The lines to output run from the first line of the entries below through the line containing "User registration process."; copy them exactly and leave out pictures.
*** MATERIAL PROVIDED ***
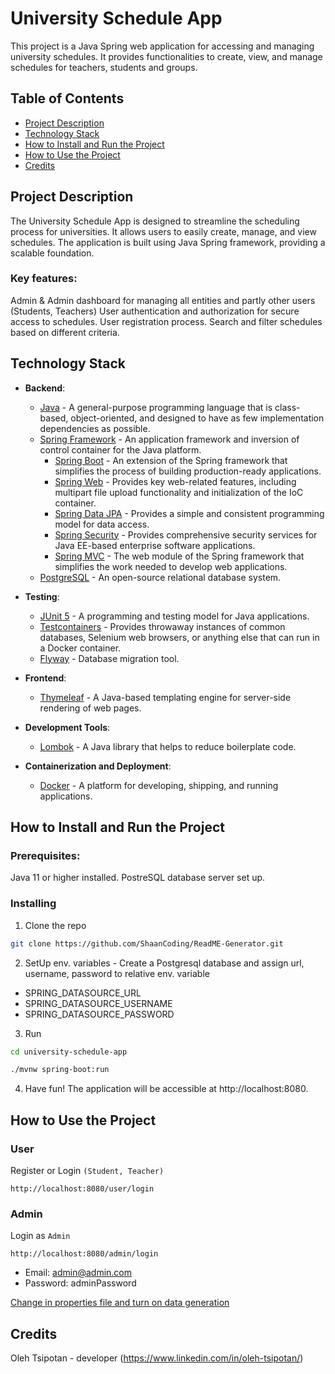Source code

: # University Schedule App

This project is a Java Spring web application for accessing and managing university schedules. It provides functionalities to create, view, and manage schedules for teachers, students and groups.

## Table of Contents
- [Project Description](#project-description)
- [Technology Stack](#technology-stack)
- [How to Install and Run the Project](#how-to-install-and-run-the-project)
- [How to Use the Project](#how-to-use-the-project)
- [Credits](#credits)

## Project Description
The University Schedule App is designed to streamline the scheduling process for universities. It allows users to easily create, manage, and view schedules. The application is built using Java Spring framework, providing a scalable foundation.

### Key features:

Admin & Admin dashboard for managing all entities and partly other users (Students, Teachers)
User authentication and authorization for secure access to schedules.
User registration process.
Search and filter schedules based on different criteria.

## Technology Stack

- **Backend**:
  - [Java](https://www.java.com/) - A general-purpose programming language that is class-based, object-oriented, and designed to have as few implementation dependencies as possible.
  - [Spring Framework](https://spring.io/) - An application framework and inversion of control container for the Java platform.
    - [Spring Boot](https://spring.io/projects/spring-boot) - An extension of the Spring framework that simplifies the process of building production-ready applications.
    - [Spring Web](https://docs.spring.io/spring-framework/docs/current/reference/html/web.html) - Provides key web-related features, including multipart file upload functionality and initialization of the IoC container.
    - [Spring Data JPA](https://spring.io/projects/spring-data-jpa) - Provides a simple and consistent programming model for data access.
    - [Spring Security](https://spring.io/projects/spring-security) - Provides comprehensive security services for Java EE-based enterprise software applications.
    - [Spring MVC](https://docs.spring.io/spring-framework/docs/current/reference/html/web.html) - The web module of the Spring framework that simplifies the work needed to develop web applications.
  - [PostgreSQL](https://www.postgresql.org/) - An open-source relational database system.

- **Testing**:
  - [JUnit 5](https://junit.org/junit5/) - A programming and testing model for Java applications.
  - [Testcontainers](https://www.testcontainers.org/) - Provides throwaway instances of common databases, Selenium web browsers, or anything else that can run in a Docker container.
  - [Flyway](https://flywaydb.org/) - Database migration tool.

- **Frontend**:
  - [Thymeleaf](https://www.thymeleaf.org/) - A Java-based templating engine for server-side rendering of web pages.
  
- **Development Tools**:
  - [Lombok](https://projectlombok.org/) - A Java library that helps to reduce boilerplate code.

- **Containerization and Deployment**:
  - [Docker](https://www.docker.com/) - A platform for developing, shipping, and running applications.



## How to Install and Run the Project
### Prerequisites:

Java 11 or higher installed.
PostreSQL database server set up.

### Installing 
1. Clone the repo

```sh
git clone https://github.com/ShaanCoding/ReadME-Generator.git
```
2. SetUp env. variables - Create a Postgresql database and assign url, username, password to relative env. variable 
- SPRING_DATASOURCE_URL
- SPRING_DATASOURCE_USERNAME 
- SPRING_DATASOURCE_PASSWORD

3. Run
```sh
cd university-schedule-app
```
```sh
./mvnw spring-boot:run
```

4. Have fun!
The application will be accessible at http://localhost:8080.

## How to Use the Project
### **User**
Register or Login `(Student, Teacher)`
```
http://localhost:8080/user/login
```

### **Admin**
Login as `Admin`
```
http://localhost:8080/admin/login 
```
- Email: admin@admin.com
- Password: adminPassword

<u>Change in properties file and turn on data generation</u>

## Credits
Oleh Tsipotan - developer (https://www.linkedin.com/in/oleh-tsipotan/)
*** End of MATERIAL PROVIDED ***
TASK OUTPUT -
Source code

: # University Schedule App

This project is a Java Spring web application for accessing and managing university schedules. It provides functionalities to create, view, and manage schedules for teachers, students and groups.

## Table of Contents
- [Project Description](#project-description)
- [Technology Stack](#technology-stack)
- [How to Install and Run the Project](#how-to-install-and-run-the-project)
- [How to Use the Project](#how-to-use-the-project)
- [Credits](#credits)

## Project Description
The University Schedule App is designed to streamline the scheduling process for universities. It allows users to easily create, manage, and view schedules. The application is built using Java Spring framework, providing a scalable foundation.

### Key features:

Admin & Admin dashboard for managing all entities and partly other users (Students, Teachers)
User authentication and authorization for secure access to schedules.
User registration process.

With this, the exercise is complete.